In recent times, in the context of Regency-era-set dramas, we have had Sanditon based on the unfinished Jane Austen’s novel of the same name that had a West Indian noblewoman lead (Georgiana Lambe) played by Crystal Clarke. Furthermore, Vanity Fair based on the 19th century novel by William Makepeace Thackeray that featured a Jamaican-Jewish heiress named Rhoda Swartz. Prescott (2020) goes on to state that representation “can’t be meaured in ratings or clicks online” and she is absolutely right. Trying to that in clicks, is sort of like when our institutions try to measure anti-racism initiatives and diversity with impact assessments.
In watching Bridgerton, viewers must leave the realms of believability behind them, to a degree. Prescott also tells us that costuming “is a critical part of upholding the fantasy and cultural diversity… and also in communicating … the series isn’t your aunt’s neutral tone Austen adaptation.” We also come to see Black men with traditional African hairstyles in a time period where ‘Africanness’ had been problematised under colonialism (thanks to European theorists).
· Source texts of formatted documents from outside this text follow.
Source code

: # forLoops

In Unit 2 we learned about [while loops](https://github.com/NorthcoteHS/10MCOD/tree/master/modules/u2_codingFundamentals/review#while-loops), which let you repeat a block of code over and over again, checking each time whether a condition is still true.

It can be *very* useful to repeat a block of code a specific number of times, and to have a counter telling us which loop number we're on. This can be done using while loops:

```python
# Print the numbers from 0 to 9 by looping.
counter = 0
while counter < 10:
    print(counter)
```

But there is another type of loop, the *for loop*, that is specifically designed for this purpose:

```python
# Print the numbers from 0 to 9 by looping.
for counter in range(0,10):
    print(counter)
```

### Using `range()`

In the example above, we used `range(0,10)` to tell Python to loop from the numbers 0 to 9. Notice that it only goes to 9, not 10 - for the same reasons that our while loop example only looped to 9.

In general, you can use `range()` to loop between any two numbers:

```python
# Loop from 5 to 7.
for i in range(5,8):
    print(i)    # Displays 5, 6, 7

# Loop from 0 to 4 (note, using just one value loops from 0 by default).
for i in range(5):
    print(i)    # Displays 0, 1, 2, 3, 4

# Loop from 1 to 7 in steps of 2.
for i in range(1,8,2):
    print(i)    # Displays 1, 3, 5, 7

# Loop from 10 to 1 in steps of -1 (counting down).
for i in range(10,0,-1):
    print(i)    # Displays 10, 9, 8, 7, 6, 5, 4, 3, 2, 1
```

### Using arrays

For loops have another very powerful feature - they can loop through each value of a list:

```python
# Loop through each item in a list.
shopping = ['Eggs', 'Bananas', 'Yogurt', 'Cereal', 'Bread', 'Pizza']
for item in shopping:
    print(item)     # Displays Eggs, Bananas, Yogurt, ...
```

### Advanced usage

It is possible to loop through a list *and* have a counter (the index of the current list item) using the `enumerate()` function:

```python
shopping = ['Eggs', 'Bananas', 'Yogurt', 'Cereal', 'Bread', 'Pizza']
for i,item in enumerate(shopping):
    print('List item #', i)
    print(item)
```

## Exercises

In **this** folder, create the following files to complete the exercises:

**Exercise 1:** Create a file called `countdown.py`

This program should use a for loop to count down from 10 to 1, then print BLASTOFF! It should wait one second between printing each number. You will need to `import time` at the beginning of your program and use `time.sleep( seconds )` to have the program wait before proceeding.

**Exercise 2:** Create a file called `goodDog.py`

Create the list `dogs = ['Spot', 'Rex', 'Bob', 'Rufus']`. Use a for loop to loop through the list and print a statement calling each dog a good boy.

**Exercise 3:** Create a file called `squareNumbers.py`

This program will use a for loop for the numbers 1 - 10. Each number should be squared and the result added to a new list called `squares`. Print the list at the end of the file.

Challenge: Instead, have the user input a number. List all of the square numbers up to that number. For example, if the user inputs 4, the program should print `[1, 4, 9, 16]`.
Colonialism was more than landgrabs and enslavement, and in the Black Atlantic, it problematised all things culturally African, including languages, religion and yes, hairstyling. Would we have seen African hairstyles in Regency Britain brazen like that? I’m inclined to think not. Not like that anyway. But, that does not mean the series is pure fiction. One of things it gets right is its depiction of bare-knuckling boxing and its inclusion of Black men in that arena is vital.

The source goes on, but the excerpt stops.